→ Your goal:
In the records below, some lines hold the word "ICar". Copy each of those lines.

→ Records provided:
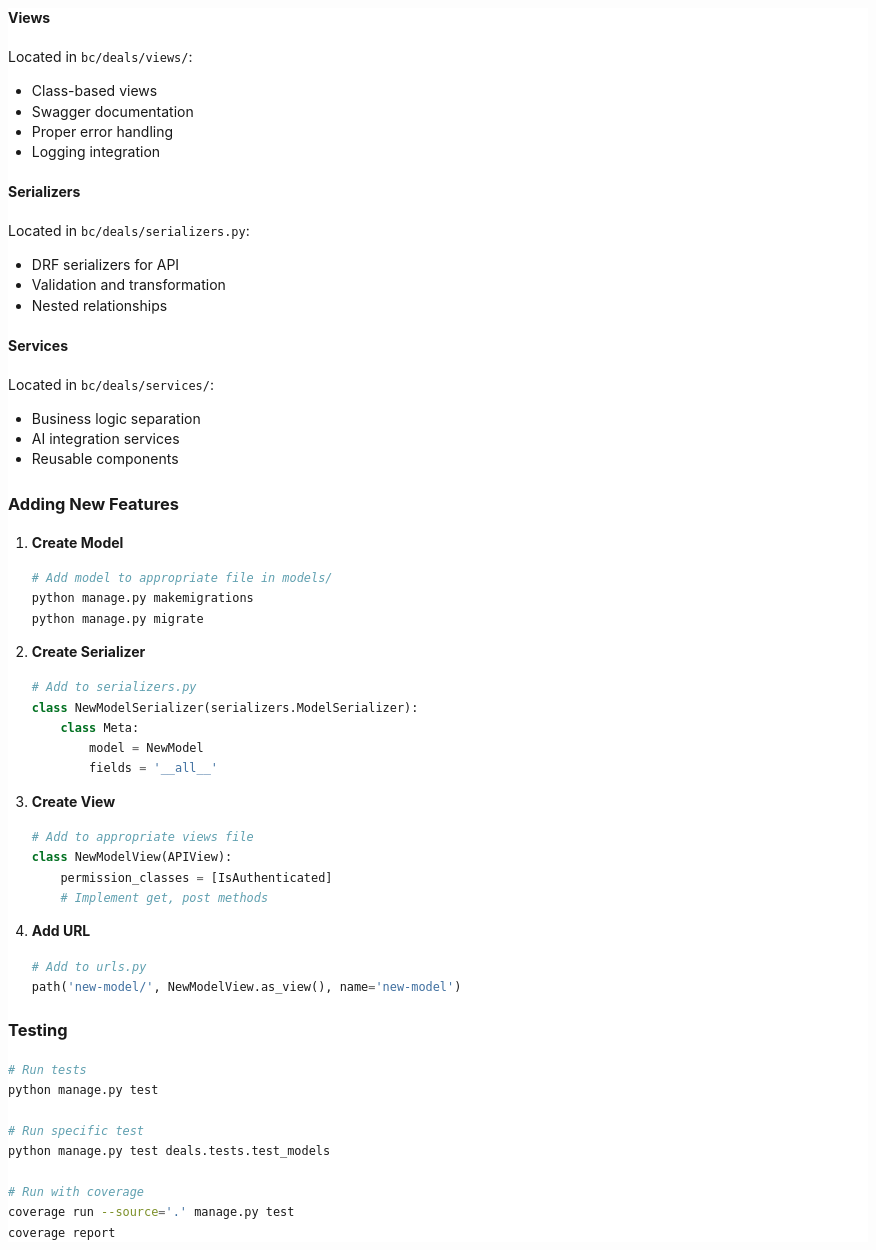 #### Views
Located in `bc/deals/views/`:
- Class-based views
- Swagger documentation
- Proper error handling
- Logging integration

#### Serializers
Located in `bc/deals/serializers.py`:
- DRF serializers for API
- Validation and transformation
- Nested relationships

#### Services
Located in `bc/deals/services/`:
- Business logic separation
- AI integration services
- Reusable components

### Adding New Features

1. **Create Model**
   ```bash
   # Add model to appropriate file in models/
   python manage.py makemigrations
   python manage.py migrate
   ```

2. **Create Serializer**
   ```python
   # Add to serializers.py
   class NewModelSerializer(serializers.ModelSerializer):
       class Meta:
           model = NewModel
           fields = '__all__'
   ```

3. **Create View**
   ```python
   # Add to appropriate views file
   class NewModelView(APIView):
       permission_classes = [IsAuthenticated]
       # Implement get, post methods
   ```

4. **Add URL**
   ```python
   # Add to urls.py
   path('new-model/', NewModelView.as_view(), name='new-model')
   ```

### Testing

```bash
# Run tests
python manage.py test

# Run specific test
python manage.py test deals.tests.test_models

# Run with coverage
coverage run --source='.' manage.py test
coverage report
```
* * *
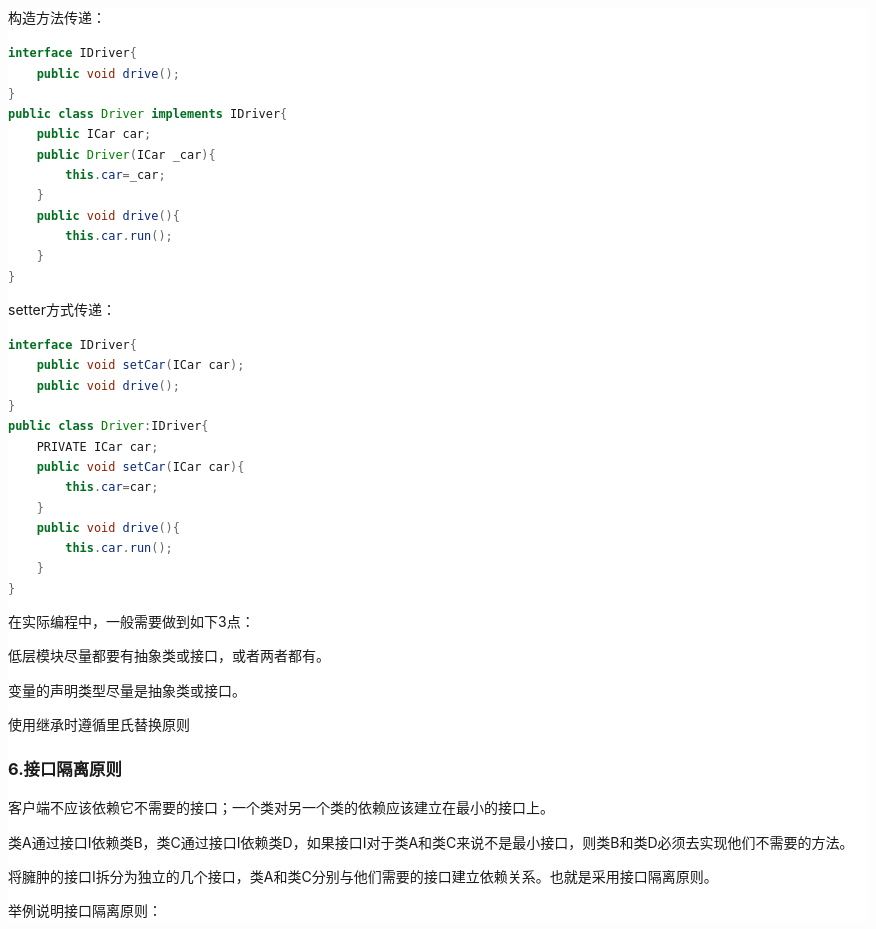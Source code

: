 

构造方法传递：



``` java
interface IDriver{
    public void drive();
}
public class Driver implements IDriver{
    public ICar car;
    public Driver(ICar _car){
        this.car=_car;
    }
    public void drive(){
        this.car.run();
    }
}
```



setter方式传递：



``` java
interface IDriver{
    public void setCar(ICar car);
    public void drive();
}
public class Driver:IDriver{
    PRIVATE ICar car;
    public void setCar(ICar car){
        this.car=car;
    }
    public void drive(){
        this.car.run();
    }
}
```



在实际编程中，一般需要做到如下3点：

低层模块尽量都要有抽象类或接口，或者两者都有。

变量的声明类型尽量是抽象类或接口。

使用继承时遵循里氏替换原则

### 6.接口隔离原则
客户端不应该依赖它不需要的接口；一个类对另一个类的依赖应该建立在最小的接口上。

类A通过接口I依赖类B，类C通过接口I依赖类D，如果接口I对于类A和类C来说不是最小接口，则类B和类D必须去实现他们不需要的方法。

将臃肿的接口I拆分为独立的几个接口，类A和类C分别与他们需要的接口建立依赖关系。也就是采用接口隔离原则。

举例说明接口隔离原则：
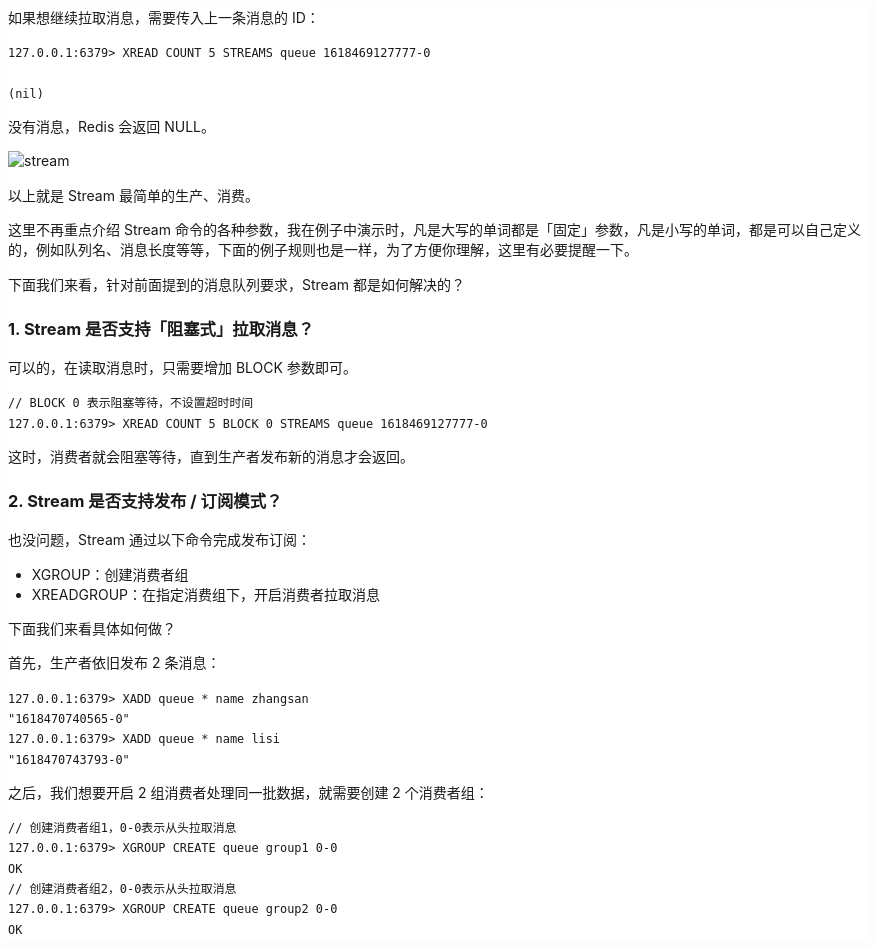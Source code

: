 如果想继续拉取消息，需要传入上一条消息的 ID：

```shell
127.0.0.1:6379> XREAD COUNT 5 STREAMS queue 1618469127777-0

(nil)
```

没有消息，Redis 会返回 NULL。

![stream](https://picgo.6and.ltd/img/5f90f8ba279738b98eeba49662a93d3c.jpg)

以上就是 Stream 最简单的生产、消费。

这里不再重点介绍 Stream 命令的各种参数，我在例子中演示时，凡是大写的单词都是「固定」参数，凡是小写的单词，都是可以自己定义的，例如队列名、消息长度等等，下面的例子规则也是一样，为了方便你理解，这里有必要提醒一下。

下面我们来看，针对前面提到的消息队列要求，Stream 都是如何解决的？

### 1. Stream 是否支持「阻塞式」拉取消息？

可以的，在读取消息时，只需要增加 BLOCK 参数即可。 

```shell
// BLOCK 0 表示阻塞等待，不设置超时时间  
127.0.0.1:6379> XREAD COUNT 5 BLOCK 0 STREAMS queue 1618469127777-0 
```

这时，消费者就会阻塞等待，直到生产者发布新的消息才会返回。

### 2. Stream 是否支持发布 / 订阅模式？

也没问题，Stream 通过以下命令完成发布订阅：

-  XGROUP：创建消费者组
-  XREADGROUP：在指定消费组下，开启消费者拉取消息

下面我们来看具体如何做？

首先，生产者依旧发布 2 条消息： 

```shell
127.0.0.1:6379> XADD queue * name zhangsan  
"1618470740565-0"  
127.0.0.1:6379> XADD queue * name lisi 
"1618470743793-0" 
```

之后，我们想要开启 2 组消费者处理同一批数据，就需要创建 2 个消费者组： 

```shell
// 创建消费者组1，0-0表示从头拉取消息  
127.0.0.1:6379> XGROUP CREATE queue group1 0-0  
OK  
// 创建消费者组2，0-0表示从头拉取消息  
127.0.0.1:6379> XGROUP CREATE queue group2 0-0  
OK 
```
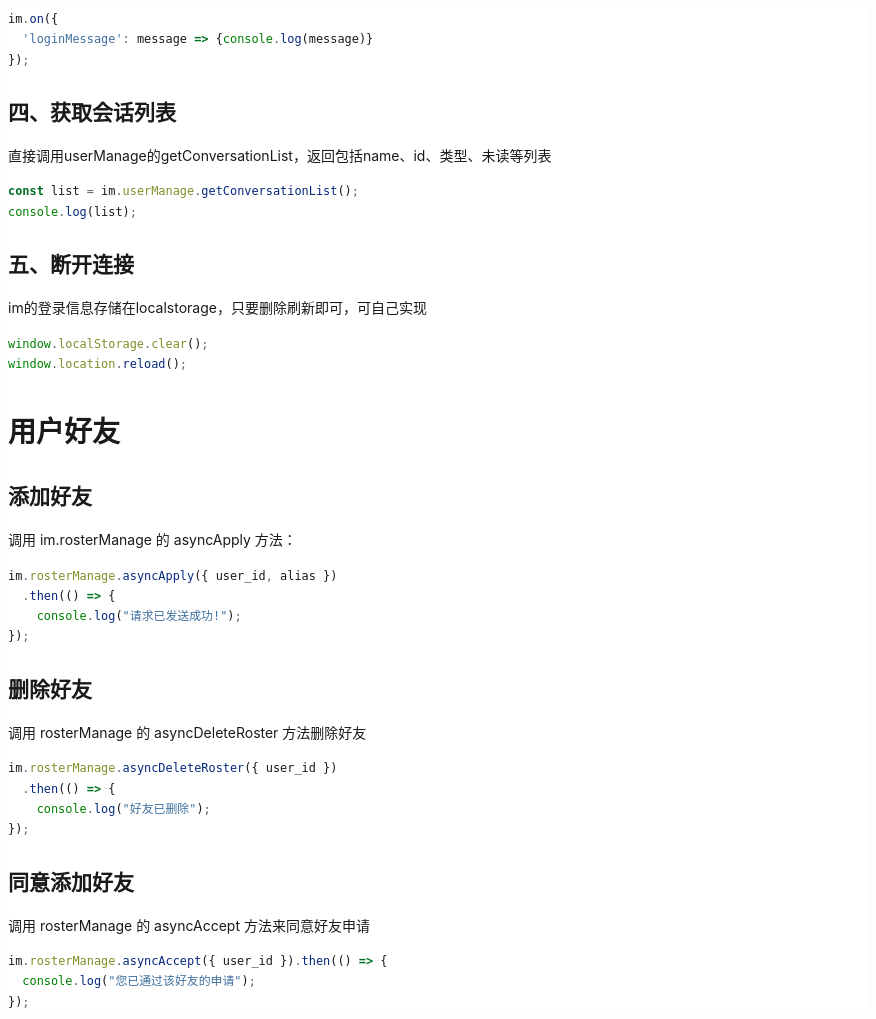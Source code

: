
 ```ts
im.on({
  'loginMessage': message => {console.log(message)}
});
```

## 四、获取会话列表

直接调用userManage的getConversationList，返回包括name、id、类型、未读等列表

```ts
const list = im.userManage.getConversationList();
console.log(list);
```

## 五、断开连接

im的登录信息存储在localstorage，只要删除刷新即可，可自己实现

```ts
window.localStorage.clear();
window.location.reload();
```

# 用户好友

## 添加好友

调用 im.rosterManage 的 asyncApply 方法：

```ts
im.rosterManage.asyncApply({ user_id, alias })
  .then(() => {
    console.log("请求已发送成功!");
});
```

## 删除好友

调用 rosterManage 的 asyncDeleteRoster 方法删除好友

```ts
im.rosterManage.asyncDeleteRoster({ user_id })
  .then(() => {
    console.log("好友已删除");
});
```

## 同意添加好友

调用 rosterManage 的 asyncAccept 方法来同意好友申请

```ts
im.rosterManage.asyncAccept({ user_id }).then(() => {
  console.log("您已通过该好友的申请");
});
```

→ Expected answer:
    public ICar car;
    public Driver(ICar _car){
    public void setCar(ICar car);
    PRIVATE ICar car;
    public void setCar(ICar car){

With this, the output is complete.